Ab-Soul Explains Firing Competitive Shots At The Throne, Meaning Of "Control System"
Exclusive: Ab-Soul explains rapping: "I used to want to rap like Jay-Z / Now I feel like I could run laps around Jay-Z / Nas ain't seen nothing this nasty / Big and 'Pac got it coming when I pass too."
If Top Dawg Entertainment’s Black Hippy collective were the 1997 Los Angeles Lakers, then Ab-Soul would be Kobe Bean Bryant. It’s true. Jay Rock fits the ultra-cool Eddie Jones mold - a super balanced, super consistent leader. Schoolboy Q is absolutely Nick Van Exel, a tricky - possibly polarizing - off-kilter cold-blooded killer. Kendrick Lamar is Black Hippy’s Shaquille O’Neal - leading the league in multiple statistical categories, unquestionably the go-to guy every night. Ab-Soul, like Kobe cira ’97 is raw and ambitious.
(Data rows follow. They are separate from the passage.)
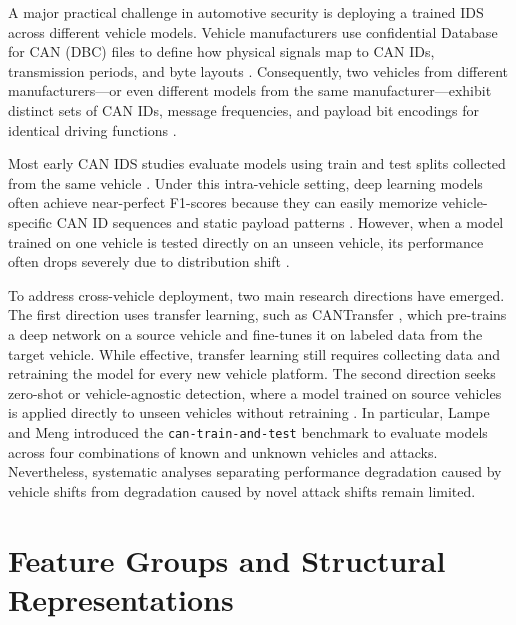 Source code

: \documentclass[12pt, a4paper, reqno, oneside]{book}
\begin{document}
A major practical challenge in automotive security is deploying a trained IDS across different vehicle models. Vehicle manufacturers use confidential Database for CAN (DBC) files to define how physical signals map to CAN IDs, transmission periods, and byte layouts \cite{lampe2023cantrain, lampe2024curated}. Consequently, two vehicles from different manufacturers---or even different models from the same manufacturer---exhibit distinct sets of CAN IDs, message frequencies, and payload bit encodings for identical driving functions \cite{lampe2024curated}.

Most early CAN IDS studies evaluate models using train and test splits collected from the same vehicle \cite{song2020invehicle, lee2017otids}. Under this intra-vehicle setting, deep learning models often achieve near-perfect F1-scores because they can easily memorize vehicle-specific CAN ID sequences and static payload patterns \cite{lampe2024curated}. However, when a model trained on one vehicle is tested directly on an unseen vehicle, its performance often drops severely due to distribution shift \cite{lampe2023cantrain, lampe2024curated}.

To address cross-vehicle deployment, two main research directions have emerged. The first direction uses transfer learning, such as CANTransfer \cite{tariq2020cantransfer}, which pre-trains a deep network on a source vehicle and fine-tunes it on labeled data from the target vehicle. While effective, transfer learning still requires collecting data and retraining the model for every new vehicle platform. The second direction seeks zero-shot or vehicle-agnostic detection, where a model trained on source vehicles is applied directly to unseen vehicles without retraining \cite{islam2020graph, lampe2024curated}. In particular, Lampe and Meng introduced the \texttt{can-train-and-test} benchmark \cite{lampe2023cantrain, lampe2024curated} to evaluate models across four combinations of known and unknown vehicles and attacks. Nevertheless, systematic analyses separating performance degradation caused by vehicle shifts from degradation caused by novel attack shifts remain limited.

\section{Feature Groups and Structural Representations}
\label{subsec:feature_structural}
\end{document}
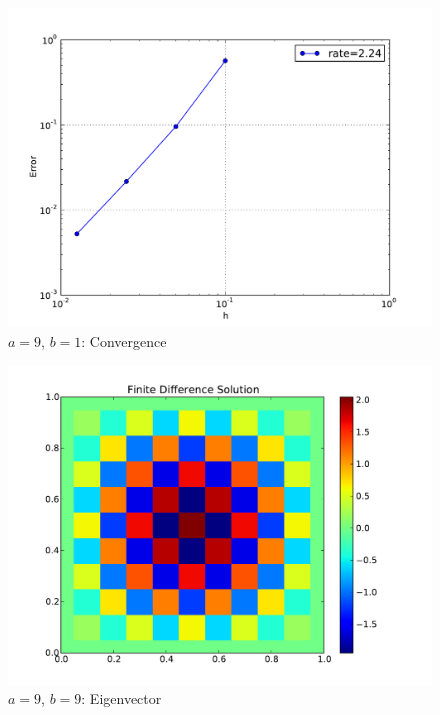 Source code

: \documentclass[10pt,letterpaper]{article}
\begin{document}
\begin{figure}[p]
\begin{center}
\includegraphics[width=5in,keepaspectratio]{be91.pdf}
\end{center}
\caption{$a=9$, $b=1$: Convergence}
\end{figure}

\begin{figure}[p]
\begin{center}
\includegraphics[width=5in,keepaspectratio]{b99.pdf}
\end{center}
\caption{$a=9$, $b=9$: Eigenvector}
\end{figure}
\end{document}
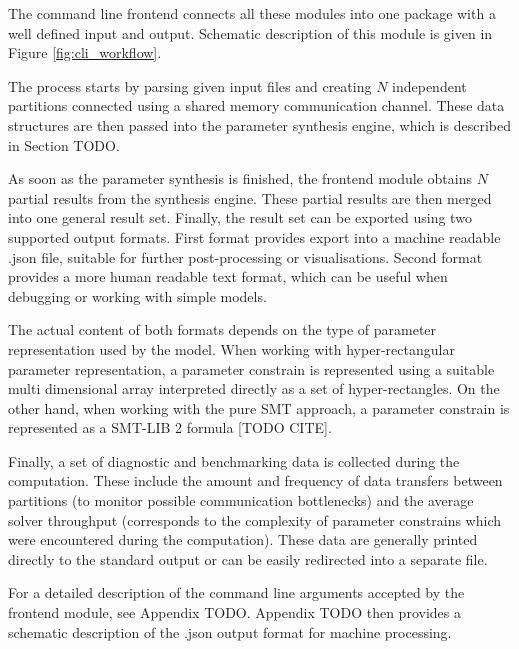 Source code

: The command line frontend connects all these modules into one package with a well defined input and output. Schematic description of this module is given in Figure \ref{fig:cli_workflow}.

The process starts by parsing given input files and creating $N$ independent partitions connected using a shared memory communication channel. These data structures are then passed into the parameter synthesis engine, which is described in Section TODO.

As soon as the parameter synthesis is finished, the frontend module obtains $N$ partial results from the synthesis engine. These partial results are then merged into one general result set. Finally, the result set can be exported using two supported output formats. First format provides export into a machine readable .json file, suitable for further post-processing or visualisations. Second format provides a more human readable text format, which can be useful when debugging or working with simple models.

The actual content of both formats depends on the type of parameter representation used by the model. When working with hyper-rectangular parameter representation, a parameter constrain is represented using a suitable multi dimensional array interpreted directly as a set of hyper-rectangles. On the other hand, when working with the pure SMT approach, a parameter constrain is represented as a SMT-LIB 2 formula [TODO CITE].

Finally, a set of diagnostic and benchmarking data is collected during the computation. These include the amount and frequency of data transfers between partitions (to monitor possible communication bottlenecks) and the average solver throughput (corresponds to the complexity of parameter constrains which were encountered during the computation). These data are generally printed directly to the standard output or can be easily redirected into a separate file.

For a detailed description of the command line arguments accepted by the frontend module, see Appendix TODO. Appendix TODO then provides a schematic description of the .json output format for machine processing.

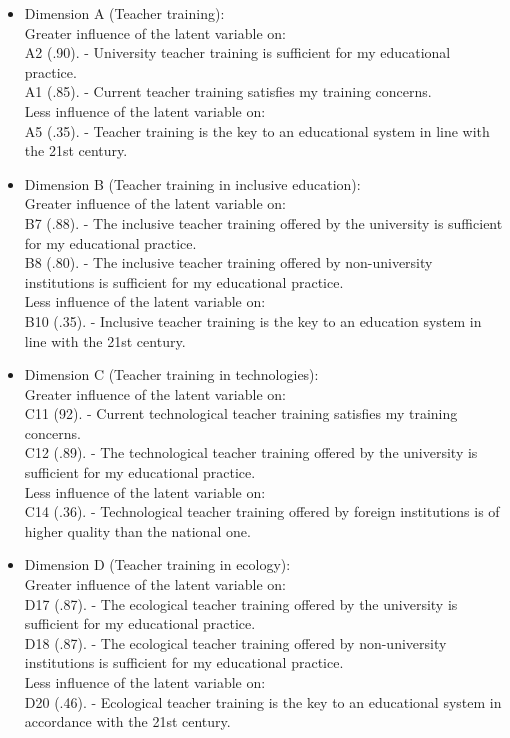 \documentclass[english]{textolivre}
\begin{document}
\begin{itemize}
    \item Dimension A (Teacher training): 
    \\ Greater influence of the latent variable on:
    \\ A2 (.90). - University teacher training is sufficient for my educational practice.
    \\ A1 (.85). - Current teacher training satisfies my training concerns.
    \\ Less influence of the latent variable on:
    \\ A5 (.35). - Teacher training is the key to an educational system in line with the 21st century.
    
    \item Dimension B (Teacher training in inclusive education): 
    \\ Greater influence of the latent variable on:
    \\ B7 (.88). - The inclusive teacher training offered by the university is sufficient for my educational practice.
    \\ B8 (.80). - The inclusive teacher training offered by non-university institutions is sufficient for my educational practice.
    \\ Less influence of the latent variable on:
    \\ B10 (.35). - Inclusive teacher training is the key to an education system in line with the 21st century.
    
    \item Dimension C (Teacher training in technologies):
    \\ Greater influence of the latent variable on:
    \\ C11 (92). - Current technological teacher training satisfies my training concerns.
    \\ C12 (.89). - The technological teacher training offered by the university is sufficient for my educational practice.
    \\ Less influence of the latent variable on:
    \\ C14 (.36). - Technological teacher training offered by foreign institutions is of higher quality than the national one.
    
    \item Dimension D (Teacher training in ecology):
    \\ Greater influence of the latent variable on:
    \\ D17 (.87). - The ecological teacher training offered by the university is sufficient for my educational practice.
    \\ D18 (.87). - The ecological teacher training offered by non-university institutions is sufficient for my educational practice.
    \\ Less influence of the latent variable on:
    \\ D20 (.46). - Ecological teacher training is the key to an educational system in accordance with the 21st century.
    

\end{itemize}
\end{document}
He’s a brash outsider who thrives off of unbridled competition and, when the cypher’s complete, might be greatest of the lot. In 2011’s Long Term 2: Life And Times Of The Broke And Almost Famous, TDE’s secret weapon went public. 2012’s #ControlSystem just might be the precursor to the Ab-Soul takeover.
Photo by Jerome D.
Ab-Soul Explains Meaning Of "Control System"
HipHopDX: How has it been over the years with Black Hippy, watching your crew grow but also growing yourself?
Ab-Soul: It’s definitely been a lot of fun. We’re definitely having a lot of fun with what we’re doing. It’s been a challenge. With every major thing you want to do in life, you definitely want to challenge yourself at all times and make sure you have whatever input into whatever you’re standing behind.
DX: I think that’s one of things [you end up] sacrificing as an artist over the course of a career when you start adding label expectations and fan expectations. Sometimes it seems like you can get away from the essence of what it is you’re doing and why you do it.
Ab-Soul: Word. I’ve been doing this since I was a kid, man, and I started doing it because it was fun. I just want to keep that same attitude my whole career.
DX: You’ve got a lot of really notable bars that have left impressions on people in a fairly short time. I think 2011 was a great year for you lyrically. One of the joints that really stands out to me in your catalog is “Be A Man” off of [Long Term 2: Lifestyles Of The Broke And Almost Famous]. On the final verse where you’re talking to your step-pops, you [say], “I looked him in the face and said, ‘It ain’t about the money / And honestly, buying an education sounds funny.’” I’ve never thought about how ironic it is that we actually spend so much money on education. You look at how student loan debt now is in the trillions. Kids coming out of college don’t have jobs. It is kind of ironic that we charge so much for an education. Where did that come from? What brought you to that point?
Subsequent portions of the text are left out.